Members of The Ability Center visited the Oregon-Northwood Rotary Club, May 14 to explain how they help disabled members of the community receive the information and support they need to live independently.
Tim Harrington, director of The Ability Center, began by telling the story of Alva Bunker, a boy born in 1901 with no hands or legs. Members of the Toledo Rotary Club used to watch him rolling up and down the street on his skateboard, and when he was 16, the club provided him with prosthetic legs and sent him to school.
“Alva was the original inspiration for The Ability Center, which was started in 1920 by Toledo Rotary,” said Harrington. “Over the years that followed, the Rotary Club lost touch with Alva, but in 2011, we found a marked grave at Willow Cemetery in Oregon, and the Rotary Club has now built a marker there explaining Alva’s story.”
Currently, The Ability Center builds 100 ramps every year with the help of volunteer carpenters, maintains close relationships with hospice agencies, and fields approximately 3,000 calls a week on subjects ranging from handicapped parking to funeral arrangements.

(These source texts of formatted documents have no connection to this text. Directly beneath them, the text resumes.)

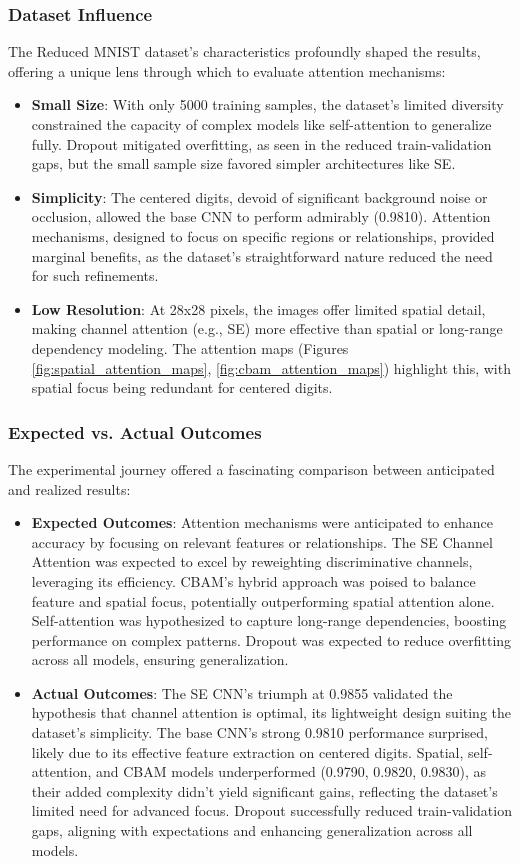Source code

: \documentclass[12pt]{article}
\begin{document}
\subsubsection{Dataset Influence}
The Reduced MNIST dataset's characteristics profoundly shaped the results, offering a unique lens through which to evaluate attention mechanisms:
\begin{itemize}
    \item \textbf{Small Size}: With only 5000 training samples, the dataset's limited diversity constrained the capacity of complex models like self-attention to generalize fully. Dropout mitigated overfitting, as seen in the reduced train-validation gaps, but the small sample size favored simpler architectures like SE.
    \item \textbf{Simplicity}: The centered digits, devoid of significant background noise or occlusion, allowed the base CNN to perform admirably (0.9810). Attention mechanisms, designed to focus on specific regions or relationships, provided marginal benefits, as the dataset's straightforward nature reduced the need for such refinements.
    \item \textbf{Low Resolution}: At 28x28 pixels, the images offer limited spatial detail, making channel attention (e.g., SE) more effective than spatial or long-range dependency modeling. The attention maps (Figures \ref{fig:spatial_attention_maps}, \ref{fig:cbam_attention_maps}) highlight this, with spatial focus being redundant for centered digits.
\end{itemize}

\subsubsection{Expected vs. Actual Outcomes}
The experimental journey offered a fascinating comparison between anticipated and realized results:
\begin{itemize}
    \item \textbf{Expected Outcomes}: Attention mechanisms were anticipated to enhance accuracy by focusing on relevant features or relationships. The SE Channel Attention was expected to excel by reweighting discriminative channels, leveraging its efficiency. CBAM's hybrid approach was poised to balance feature and spatial focus, potentially outperforming spatial attention alone. Self-attention was hypothesized to capture long-range dependencies, boosting performance on complex patterns. Dropout was expected to reduce overfitting across all models, ensuring generalization.
    \item \textbf{Actual Outcomes}: The SE CNN's triumph at 0.9855 validated the hypothesis that channel attention is optimal, its lightweight design suiting the dataset's simplicity. The base CNN's strong 0.9810 performance surprised, likely due to its effective feature extraction on centered digits. Spatial, self-attention, and CBAM models underperformed (0.9790, 0.9820, 0.9830), as their added complexity didn't yield significant gains, reflecting the dataset's limited need for advanced focus. Dropout successfully reduced train-validation gaps, aligning with expectations and enhancing generalization across all models.
\end{itemize}
\end{document}
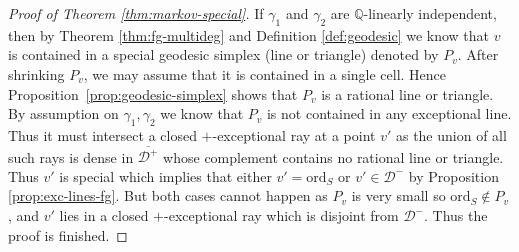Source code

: \documentclass[reqno, 12pt]{amsart}
\theoremstyle{definition}
\newcommand{\bA}{\mathbb{A}}
\newcommand{\bQ}{\mathbb{Q}}
\newcommand{\cD}{\mathcal{D}}
\newcommand{\ord}{\mathrm{ord}}
\numberwithin{equation}{section}
\newcommand{\YL}[1]{{\textcolor{blue}{[Yuchen: #1]}}}
\begin{document}
\begin{proof}[Proof of Theorem \ref{thm:markov-special}]
If $\gamma_1$ and $\gamma_2$ are $\bQ$-linearly independent, then by Theorem \ref{thm:fg-multideg} and Definition \ref{def:geodesic} we know that $v$ is contained in a special geodesic simplex (line or triangle) denoted by $P_v$. After shrinking $P_v$, we may assume that it is contained
in a single cell. Hence Proposition~\ref{prop:geodesic-simplex} shows that $P_v$
is a rational line or triangle.
By assumption on $\gamma_1, \gamma_2$ we know that $P_v$ is not contained in any exceptional line. Thus it must intersect a closed $+$-exceptional ray at a point $v'$ as the union of all such rays is dense in $\overline{\cD^+}$ whose complement contains no rational line or triangle. Thus $v'$ is special which implies that either $v'=\ord_S$ or $v'\in \cD^-$ by Proposition \ref{prop:exc-lines-fg}. But both cases cannot happen as $P_v$ is very small so $\ord_S\not\in P_v$, and $v'$ lies in a closed $+$-exceptional ray which is disjoint from $\cD^-$. Thus the proof is finished. 
\end{proof}
\end{document}
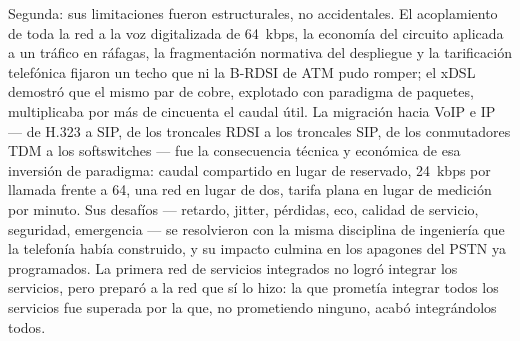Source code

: \documentclass[12pt,a4paper]{article}
\begin{document}
Segunda: sus limitaciones fueron estructurales, no accidentales. El acoplamiento de toda la red a la voz digitalizada de 64~kbps, la economía del circuito aplicada a un tráfico en ráfagas, la fragmentación normativa del despliegue y la tarificación telefónica fijaron un techo que ni la B-RDSI de ATM pudo romper; el xDSL demostró que el mismo par de cobre, explotado con paradigma de paquetes, multiplicaba por más de cincuenta el caudal útil. La migración hacia VoIP e IP --- de H.323 a SIP, de los troncales RDSI a los troncales SIP, de los conmutadores TDM a los softswitches --- fue la consecuencia técnica y económica de esa inversión de paradigma: caudal compartido en lugar de reservado, 24~kbps por llamada frente a 64, una red en lugar de dos, tarifa plana en lugar de medición por minuto. Sus desafíos --- retardo, jitter, pérdidas, eco, calidad de servicio, seguridad, emergencia --- se resolvieron con la misma disciplina de ingeniería que la telefonía había construido, y su impacto culmina en los apagones del PSTN ya programados. La primera red de servicios integrados no logró integrar los servicios, pero preparó a la red que sí lo hizo: la que prometía integrar todos los servicios fue superada por la que, no prometiendo ninguno, acabó integrándolos todos.
\end{document}
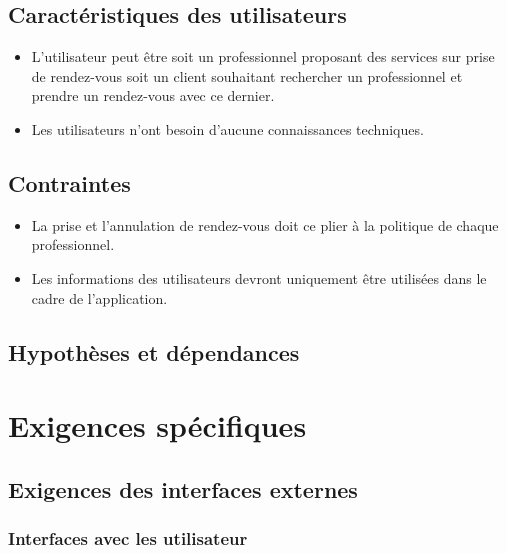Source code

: \documentclass{article}
\begin{document}
\subsection{Caractéristiques des utilisateurs}
\begin{itemize}
\item L'utilisateur peut être soit un professionnel proposant des
  services sur prise de rendez-vous soit
  un client souhaitant rechercher un professionnel et prendre un
  rendez-vous avec ce dernier.
\item Les utilisateurs n'ont besoin d'aucune connaissances techniques.
\end{itemize}
\subsection{Contraintes}
\begin{itemize}
\item La prise et l'annulation de rendez-vous doit ce plier à la
  politique de chaque professionnel.
\item Les informations des utilisateurs devront uniquement être
  utilisées dans le cadre de l'application.
\end{itemize}
\subsection{Hypothèses et dépendances}


\section{Exigences spécifiques}
\subsection{Exigences des interfaces externes}
\subsubsection{Interfaces avec les utilisateur}
\end{document}
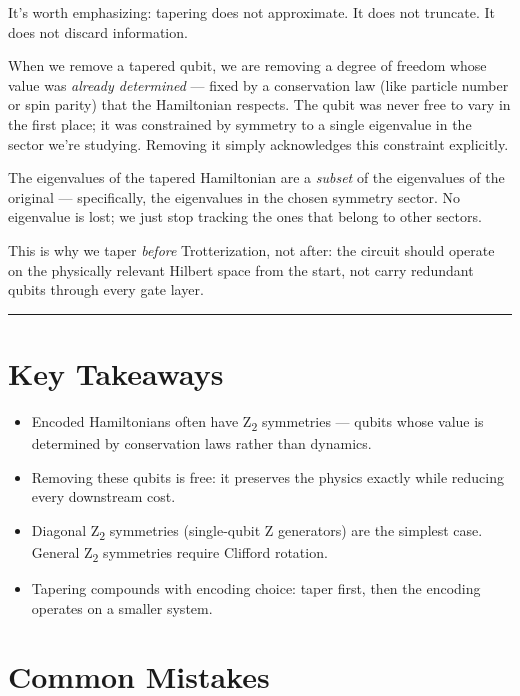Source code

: \documentclass[
  11pt,
  oneside]{book}
\providecommand{\tightlist}{%
  \setlength{\itemsep}{0pt}\setlength{\parskip}{0pt}}
\begin{document}
It's worth emphasizing: tapering does not approximate. It does not
truncate. It does not discard information.

When we remove a tapered qubit, we are removing a degree of freedom
whose value was \emph{already determined} --- fixed by a conservation
law (like particle number or spin parity) that the Hamiltonian respects.
The qubit was never free to vary in the first place; it was constrained
by symmetry to a single eigenvalue in the sector we're studying.
Removing it simply acknowledges this constraint explicitly.

The eigenvalues of the tapered Hamiltonian are a \emph{subset} of the
eigenvalues of the original --- specifically, the eigenvalues in the
chosen symmetry sector. No eigenvalue is lost; we just stop tracking the
ones that belong to other sectors.

This is why we taper \emph{before} Trotterization, not after: the
circuit should operate on the physically relevant Hilbert space from the
start, not carry redundant qubits through every gate layer.

\begin{center}\rule{0.5\linewidth}{0.5pt}\end{center}

\section{Key Takeaways}\label{key-takeaways-9}

\begin{itemize}
\tightlist
\item
  Encoded Hamiltonians often have Z\textsubscript{2} symmetries --- qubits whose value
  is determined by conservation laws rather than dynamics.
\item
  Removing these qubits is free: it preserves the physics exactly while
  reducing every downstream cost.
\item
  Diagonal Z\textsubscript{2} symmetries (single-qubit Z generators) are the simplest
  case. General Z\textsubscript{2} symmetries require Clifford rotation.
\item
  Tapering compounds with encoding choice: taper first, then the
  encoding operates on a smaller system.
\end{itemize}

\section{Common Mistakes}\label{common-mistakes-8}
\end{document}
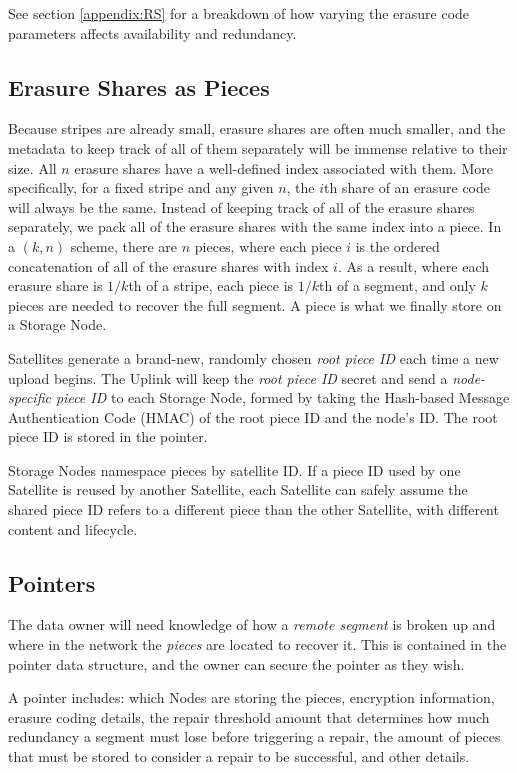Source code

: \documentclass[8pt,fleqn,openany]{book}
\begin{document}
See section \ref{appendix:RS} for a breakdown of how varying the erasure code
parameters affects availability and redundancy.

\subsection{Erasure Shares as Pieces}

Because stripes are already small, erasure shares are often much
smaller, and the metadata to keep track of all of them separately will be
immense relative to their size.
All $n$ erasure shares have a well-defined index associated
with them. More specifically, for
a fixed stripe and any given $n$, the $i$th share of an erasure
code will always be the same.
Instead of keeping track of all of the
erasure shares separately, we pack all of the erasure shares with the
same index into a piece.
In a $(k, n)$ scheme, there are $n$ pieces, where each
piece $i$ is the ordered concatenation of all of the erasure shares with
index $i$. As a result, where each erasure share is $1/k$th of a
stripe, each piece is $1/k$th of a segment, and only $k$
pieces are needed to recover the full segment.
A piece is what
we finally store on a Storage Node.

Satellites generate a brand-new, randomly chosen {\em root piece ID} each time
a new upload begins. The Uplink will keep the {\em root piece ID} secret and send
a {\em node-specific piece ID} to each Storage Node, formed by taking the Hash-based
Message Authentication Code (HMAC) of the root piece ID and the node's ID.
The root piece ID is stored in the pointer.

Storage Nodes namespace pieces by satellite ID. If a piece ID used by one
Satellite is reused by another Satellite, each Satellite can safely assume the shared piece ID refers
to a different piece than the other Satellite, with different content and lifecycle.

\subsection{Pointers}

The data owner will need knowledge of how a {\em remote segment} is broken up and
where in the network the {\em pieces} are located to recover it. This is contained
in the pointer data structure, and the owner can secure the pointer as
they wish.

A pointer includes: which Nodes are storing the pieces,
encryption information, erasure coding details,
the repair threshold amount that determines how much redundancy a segment
must lose before triggering a repair, the amount of pieces that must be
stored to consider a repair to be successful, and other details.
\end{document}

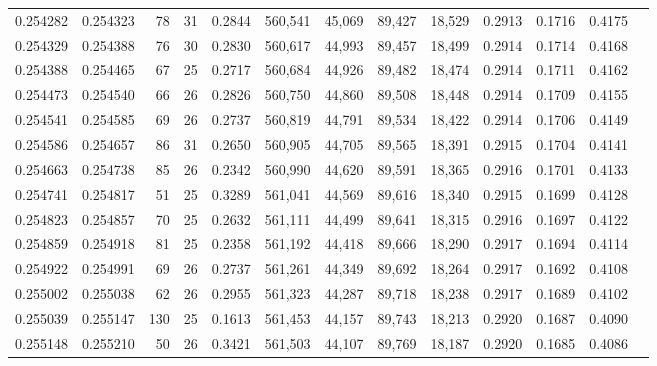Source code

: \begin{tabular}{rrrrrrrrrrrrr}
0.254282 & 0.254323 &  78 &  31 &                                     0.2844 & 560,541 &  45,069 &  89,427 &  18,529 & 0.2913 & 0.1716 & 0.4175 \\
0.254329 & 0.254388 &  76 &  30 &                                     0.2830 & 560,617 &  44,993 &  89,457 &  18,499 & 0.2914 & 0.1714 & 0.4168 \\
0.254388 & 0.254465 &  67 &  25 &                                     0.2717 & 560,684 &  44,926 &  89,482 &  18,474 & 0.2914 & 0.1711 & 0.4162 \\
0.254473 & 0.254540 &  66 &  26 &                                     0.2826 & 560,750 &  44,860 &  89,508 &  18,448 & 0.2914 & 0.1709 & 0.4155 \\
0.254541 & 0.254585 &  69 &  26 &                                     0.2737 & 560,819 &  44,791 &  89,534 &  18,422 & 0.2914 & 0.1706 & 0.4149 \\
0.254586 & 0.254657 &  86 &  31 &                                     0.2650 & 560,905 &  44,705 &  89,565 &  18,391 & 0.2915 & 0.1704 & 0.4141 \\
0.254663 & 0.254738 &  85 &  26 &                                     0.2342 & 560,990 &  44,620 &  89,591 &  18,365 & 0.2916 & 0.1701 & 0.4133 \\
0.254741 & 0.254817 &  51 &  25 &                                     0.3289 & 561,041 &  44,569 &  89,616 &  18,340 & 0.2915 & 0.1699 & 0.4128 \\
0.254823 & 0.254857 &  70 &  25 &                                     0.2632 & 561,111 &  44,499 &  89,641 &  18,315 & 0.2916 & 0.1697 & 0.4122 \\
0.254859 & 0.254918 &  81 &  25 &                                     0.2358 & 561,192 &  44,418 &  89,666 &  18,290 & 0.2917 & 0.1694 & 0.4114 \\
0.254922 & 0.254991 &  69 &  26 &                                     0.2737 & 561,261 &  44,349 &  89,692 &  18,264 & 0.2917 & 0.1692 & 0.4108 \\
0.255002 & 0.255038 &  62 &  26 &                                     0.2955 & 561,323 &  44,287 &  89,718 &  18,238 & 0.2917 & 0.1689 & 0.4102 \\
0.255039 & 0.255147 & 130 &  25 &                                     0.1613 & 561,453 &  44,157 &  89,743 &  18,213 & 0.2920 & 0.1687 & 0.4090 \\
0.255148 & 0.255210 &  50 &  26 &                                     0.3421 & 561,503 &  44,107 &  89,769 &  18,187 & 0.2920 & 0.1685 & 0.4086 \\

\end{tabular}
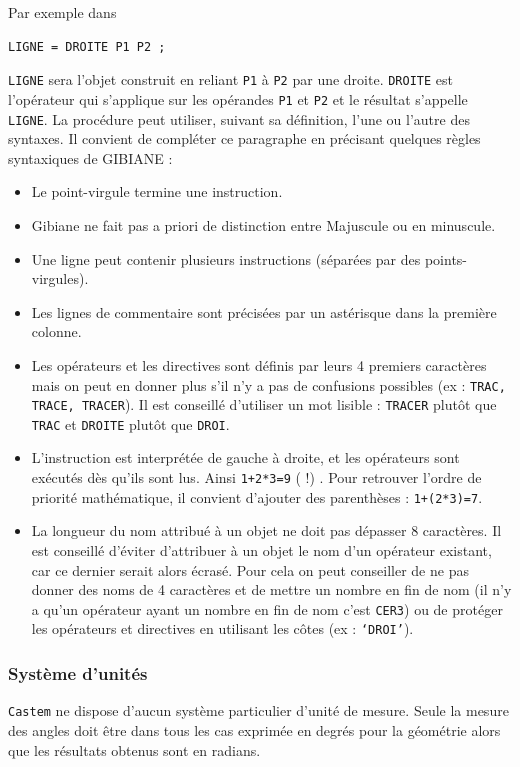 \documentclass[a4paper,multicol]{article}
\begin{document}
Par exemple dans
\begin{verbatim}
LIGNE = DROITE P1 P2 ;
\end{verbatim}
{\tt LIGNE} sera l'objet construit en reliant {\tt P1} à {\tt P2} par une droite. {\tt DROITE} est l'opérateur qui s'applique sur les opérandes {\tt P1} et {\tt P2} et le résultat s'appelle {\tt LIGNE}. La procédure peut utiliser,
suivant sa définition, l'une ou l'autre des syntaxes. Il convient de compléter ce paragraphe en
précisant quelques règles syntaxiques de GIBIANE :
\begin{itemize}
\item Le point-virgule termine une instruction.
\item  Gibiane ne fait pas a priori de distinction entre Majuscule ou en minuscule. 
\item  Une ligne peut contenir plusieurs instructions (séparées par des points-virgules).
\item  Les lignes de commentaire sont précisées par un astérisque dans la première colonne.
\item  Les opérateurs et les directives sont définis par leurs 4 premiers caractères mais on
peut en donner plus s'il n'y a pas de confusions possibles (ex : {\tt TRAC, TRACE, TRACER}).
Il est conseillé d'utiliser un mot lisible :
{\tt TRACER} plutôt que {\tt TRAC} et {\tt DROITE} plutôt que {\tt DROI}.
\item  L'instruction est interprétée de gauche à droite, et les opérateurs sont exécutés dès
qu'ils sont lus. Ainsi {\tt 1+2*3=9} ( !) . Pour retrouver l'ordre de priorité mathématique,
il convient d'ajouter des parenthèses : {\tt 1+(2*3)=7}.
\item  La longueur du nom attribué à un objet ne doit pas dépasser 8 caractères.
Il est conseillé d'éviter d'attribuer à un objet le nom d'un opérateur existant, car ce dernier
serait alors écrasé. Pour cela on peut conseiller de ne pas donner des noms de 4 caractères et
de mettre un nombre en fin de nom (il n'y a qu'un opérateur ayant un nombre en fin de nom c'est {\tt CER3}) ou de protéger les opérateurs et directives en utilisant les côtes (ex : {\tt ‘DROI'}).
\end{itemize}
\subsubsection*{Système d'unités}
{\tt Castem} ne dispose d'aucun système particulier d'unité de mesure. 
Seule la mesure des angles doit être dans tous les cas exprimée en degrés pour la géométrie
alors que  les résultats obtenus sont en radians.
\end{document}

“In the last 10 years, The Ability Center moved 750 people from nursing homes back into their community,” he continued. “It’s a major initiative that involves walking into people’s room and asking them if they had every thought about leaving this place.” Dennis Mussery, The Ability Center’s Community Connections Coordinator, explained that disabled people face many perception issues, which the public needs to be educated about. As a former girls’ basketball coach at Ottawa Hills High School, Mussery said there were many people who weren’t sure he could be an effective coach because he had polio and uses a wheelchair.
“It might be the first thing they saw, but it was the last thing they remembered,” he said, remembering how the players and parents quickly accepted his talents. “Now I work for The Ability Center and I try to speak for those who can’t speak for themselves, and be a role model.”
Mussery also expressed appreciation for the Oregon-Northwood Rotary Club’s “Paint Away Polio” event held last month. The Bill and Melinda Gates Foundation matched the club’s donation two to one, allowing them to donate almost $5,000 to the “End Polio Now” initiative.
“Rotarians and polio go way back – before my time,” he said. “I’ve been aware of the Rotarians ever since I was 2 years old, and when I went to Feilbach School for the Disabled, I know Rotarians were a major contributor to allow me to get my education.”
Tori Thompson, community outreach coordinator, explained that as a Center for Independent Living, The Ability Center provides a wealth of information, advocacy, independent living skills training and peer support for disabled individuals throughout the community. They are also one of few organizations across the county to provide assistance dogs at a nominal fee.
“Those perception issues that Dennis was talking about are not real barriers,” she said. “If they have the life skills and support, these people can do whatever they want.”
For more information about The Ability Center, visit abilitycenter.org.
Dennis Mussery, The Ability Center’s Community Connections Coordinator, demonstrates “popping a wheelie” in his wheelchair, to which he is bound because of polio. The Oregon-Northwood Rotary Club donated almost $5,000 to “End Polio Now” following April’s “Paint Away Polio” event.